212 The allowlisted rules aligned with each
213 [driver version](https://github.com/google/gvisor/blob/c087777e37a186e38206209c41178e92ef1bbe81/pkg/sentry/devices/nvproxy/version.go#L152).
214 This approach is similar to the allowlisted ioctls for terminal support
215 described above. This allows gVisor to retain the vast majority of its
216 protection for the host while allowing access to GPUs. All of the above CVEs
217 remain mitigated even when "nvproxy" is used.
218
219 However, gVisor is much less effective at mitigating vulnerabilities within the
220 NVIDIA GPU drivers themselves, *because* gVisor passes through calls to be
221 handled by the kernel module. If there is a vulnerability in a given driver for
222 a given GPU `ioctl` (read feature) that gVisor passes through, then gVisor will
223 also be vulnerable. If the vulnerability is in an unimplemented feature, gVisor
224 will block the required calls with seccomp filters.
225
226 In addition, gVisor doesn't introduce any additional hardware-level isolation
227 beyond that which is configured by by the NVIDIA kernel-mode driver. There is no
228 validation of things like DMA buffers. The only checks are done in seccomp-bpf
229 rules to ensure `ioctl(2)` calls are made on supported and allowlisted `ioctl`s.
230
231 Therefore, **it is imperative that users update NVIDIA drivers in a timely
232 manner with or without gVisor**. To see the latest drivers gVisor supports, you
233 can run the following with your runsc release:
234
235 ```
236 $ runsc nvproxy list-supported-drivers
237 ```
238
239 Alternatively you can view the
240 [source code](https://github.com/google/gvisor/blob/be9169a6ce095a08b99940a97db3f58e5c5bd2ce/pkg/sentry/devices/nvproxy/version.go#L1)

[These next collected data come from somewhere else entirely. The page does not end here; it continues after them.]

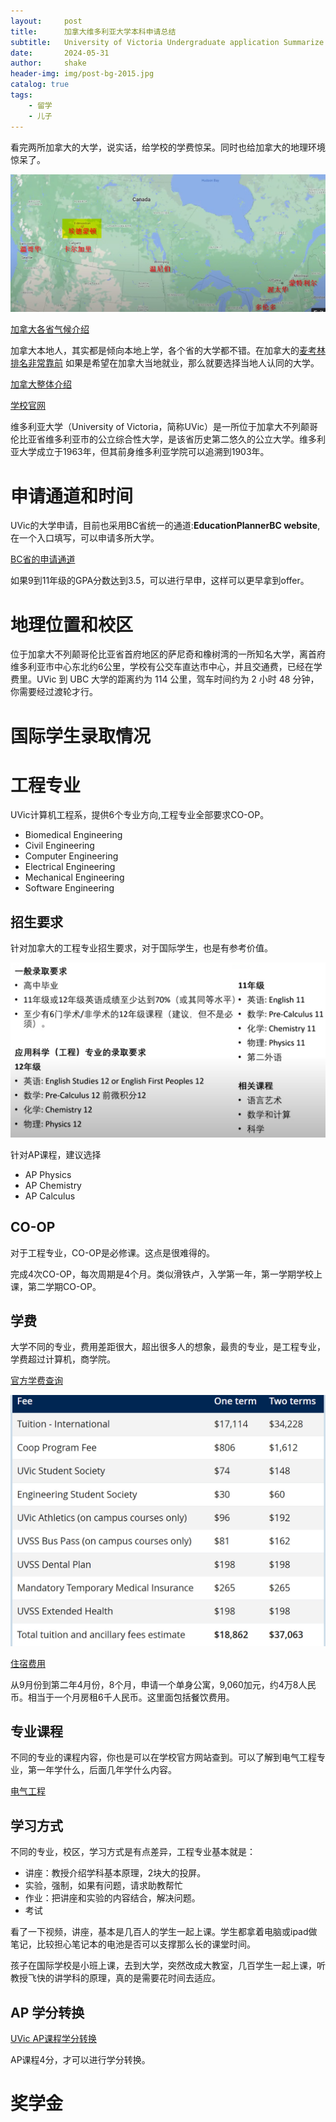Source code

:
 ```yaml
---
layout:     post
title:      加拿大维多利亚大学本科申请总结
subtitle:   University of Victoria Undergraduate application Summarize
date:       2024-05-31
author:     shake
header-img: img/post-bg-2015.jpg
catalog: true
tags:
    - 留学
    - 儿子
---
```


看完两所加拿大的大学，说实话，给学校的学费惊呆。同时也给加拿大的地理环境惊呆了。

![ca](/img/2024/uvic/ca.jpg "地图")

[加拿大各省气候介绍](https://www.youtube.com/watch?v=VQdQ_nbg4gE)

加拿大本地人，其实都是倾向本地上学，各个省的大学都不错。在加拿大的[麦考林排名非常靠前](https://chenshake.com/2023/10/19/Ca-MacLean-rank-for-2024/)
如果是希望在加拿大当地就业，那么就要选择当地人认同的大学。


[加拿大整体介绍
](https://chenshake.com/2023/10/20/the-Introduction-to-Canada/)

[学校官网](https://www.uvic.ca/)

维多利亚大学（University of Victoria，简称UVic）是一所位于加拿大不列颠哥伦比亚省维多利亚市的公立综合性大学，是该省历史第二悠久的公立大学。维多利亚大学成立于1963年，但其前身维多利亚学院可以追溯到1903年。


# 申请通道和时间

UVic的大学申请，目前也采用BC省统一的通道:**EducationPlannerBC website**, 在一个入口填写，可以申请多所大学。

[BC省的申请通道](https://www.educationplannerbc.ca/)

如果9到11年级的GPA分数达到3.5，可以进行早申，这样可以更早拿到offer。


# 地理位置和校区

位于加拿大不列颠哥伦比亚省首府地区的萨尼奇和橡树湾的一所知名大学，离首府维多利亚市中心东北约6公里，学校有公交车直达市中心，并且交通费，已经在学费里。UVic 到 UBC 大学的距离约为 114 公里，驾车时间约为 2 小时 48 分钟，你需要经过渡轮才行。

# 国际学生录取情况


# 工程专业

UVic计算机工程系，提供6个专业方向,工程专业全部要求CO-OP。

* Biomedical Engineering
* Civil Engineering 
* Computer Engineering 
* Electrical Engineering 
* Mechanical Engineering 
* Software Engineering 



## 招生要求

针对加拿大的工程专业招生要求，对于国际学生，也是有参考价值。

![12年级](/img/2024/ubc/h.jpg "12年级")

针对AP课程，建议选择

* AP Physics
* AP Chemistry
* AP Calculus


## CO-OP

对于工程专业，CO-OP是必修课。这点是很难得的。

完成4次CO-OP，每次周期是4个月。类似滑铁卢，入学第一年，第一学期学校上课，第二学期CO-OP。



## 学费

大学不同的专业，费用差距很大，超出很多人的想象，最贵的专业，是工程专业，学费超过计算机，商学院。

[官方学费查询](https://www.uvic.ca/undergraduate/finances/tuition-costs/)

![fee](/img/2024/uvic/fee.jpg "收费")

[住宿费用](https://www.uvic.ca/residence/future-residents/fees/index.php)

从9月份到第二年4月份，8个月，申请一个单身公寓，9,060加元，约4万8人民币。相当于一个月房租6千人民币。这里面包括餐饮费用。

## 专业课程

不同的专业的课程内容，你也是可以在学校官方网站查到。可以了解到电气工程专业，第一年学什么，后面几年学什么内容。

[电气工程](https://www.uvic.ca/calendar/undergrad/#/programs/ryK4am0MV?q=Electrical&&limit=20&skip=0&bc=true&bcCurrent=Electrical%20Engineering%20(Bachelor%20of%20Engineering)&bcItemType=programs)


## 学习方式

不同的专业，校区，学习方式是有点差异，工程专业基本就是：

* 讲座：教授介绍学科基本原理，2块大的投屏。
* 实验，强制，如果有问题，请求助教帮忙
* 作业：把讲座和实验的内容结合，解决问题。
* 考试

看了一下视频，讲座，基本是几百人的学生一起上课。学生都拿着电脑或ipad做笔记，比较担心笔记本的电池是否可以支撑那么长的课堂时间。

孩子在国际学校是小班上课，去到大学，突然改成大教室，几百学生一起上课，听教授飞快的讲学科的原理，真的是需要花时间去适应。


## AP 学分转换

[UVic AP课程学分转换](https://www.uvic.ca/undergraduate/admissions/transfer-credit/#ipn-advanced-placement-ap-)

AP课程4分，才可以进行学分转换。


# 奖学金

241 or download it and run:
242
243 ```
244 $ make run TARGETS=runsc:runsc ARGS="nvproxy list-supported-drivers"
245 ```
246
247 ### So, if you don't protect against all the things, why even?
248
249 While gVisor doesn't protect against *all* NVIDIA driver vulnerabilities, it
250 *does* protect against a large set of general vulnerabilities in Linux.
251 Applications don't just use GPUs, they use them as a part of a larger
252 application that may include third party libraries. For example, Tensorflow
253 [suffers from the same kind of vulnerabilities](https://nvd.nist.gov/vuln/detail/CVE-2022-29216)

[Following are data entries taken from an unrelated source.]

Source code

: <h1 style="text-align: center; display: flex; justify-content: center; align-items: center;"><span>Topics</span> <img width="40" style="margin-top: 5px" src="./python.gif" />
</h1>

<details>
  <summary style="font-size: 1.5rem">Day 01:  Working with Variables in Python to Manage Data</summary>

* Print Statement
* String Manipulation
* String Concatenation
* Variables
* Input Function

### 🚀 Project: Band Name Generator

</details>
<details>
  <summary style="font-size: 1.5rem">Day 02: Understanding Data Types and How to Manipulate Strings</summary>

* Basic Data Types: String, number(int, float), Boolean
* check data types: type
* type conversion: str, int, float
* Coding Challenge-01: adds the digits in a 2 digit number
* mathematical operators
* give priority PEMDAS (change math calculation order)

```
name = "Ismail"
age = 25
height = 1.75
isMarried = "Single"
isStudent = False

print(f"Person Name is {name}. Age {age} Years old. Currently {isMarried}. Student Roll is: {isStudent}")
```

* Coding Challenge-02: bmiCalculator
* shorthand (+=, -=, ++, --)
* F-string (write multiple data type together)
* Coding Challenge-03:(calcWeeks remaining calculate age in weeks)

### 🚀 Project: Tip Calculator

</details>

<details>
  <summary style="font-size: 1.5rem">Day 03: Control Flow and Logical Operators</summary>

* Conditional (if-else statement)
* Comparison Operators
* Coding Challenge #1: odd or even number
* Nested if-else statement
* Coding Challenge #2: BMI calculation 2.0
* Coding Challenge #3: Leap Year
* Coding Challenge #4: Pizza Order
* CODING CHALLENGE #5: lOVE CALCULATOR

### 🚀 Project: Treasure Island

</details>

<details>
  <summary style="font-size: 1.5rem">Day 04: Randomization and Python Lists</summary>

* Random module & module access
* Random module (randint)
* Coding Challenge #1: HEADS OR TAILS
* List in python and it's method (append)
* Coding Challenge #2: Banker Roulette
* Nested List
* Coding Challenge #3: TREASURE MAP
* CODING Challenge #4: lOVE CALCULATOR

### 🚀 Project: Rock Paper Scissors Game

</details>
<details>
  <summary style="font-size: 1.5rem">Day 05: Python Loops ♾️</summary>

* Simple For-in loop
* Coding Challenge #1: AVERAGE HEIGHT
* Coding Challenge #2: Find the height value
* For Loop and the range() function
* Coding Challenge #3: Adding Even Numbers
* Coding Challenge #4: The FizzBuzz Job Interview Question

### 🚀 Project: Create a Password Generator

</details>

254 that every application does. Designing and implementing an application with
255 security in mind is hard and in the emerging AI space, security is often
256 overlooked in favor of getting to market fast. There are also many services that
257 allow users to run external users' code on the vendor's infrastructure. gVisor
258 is well suited as part of a larger security plan for these and other use cases.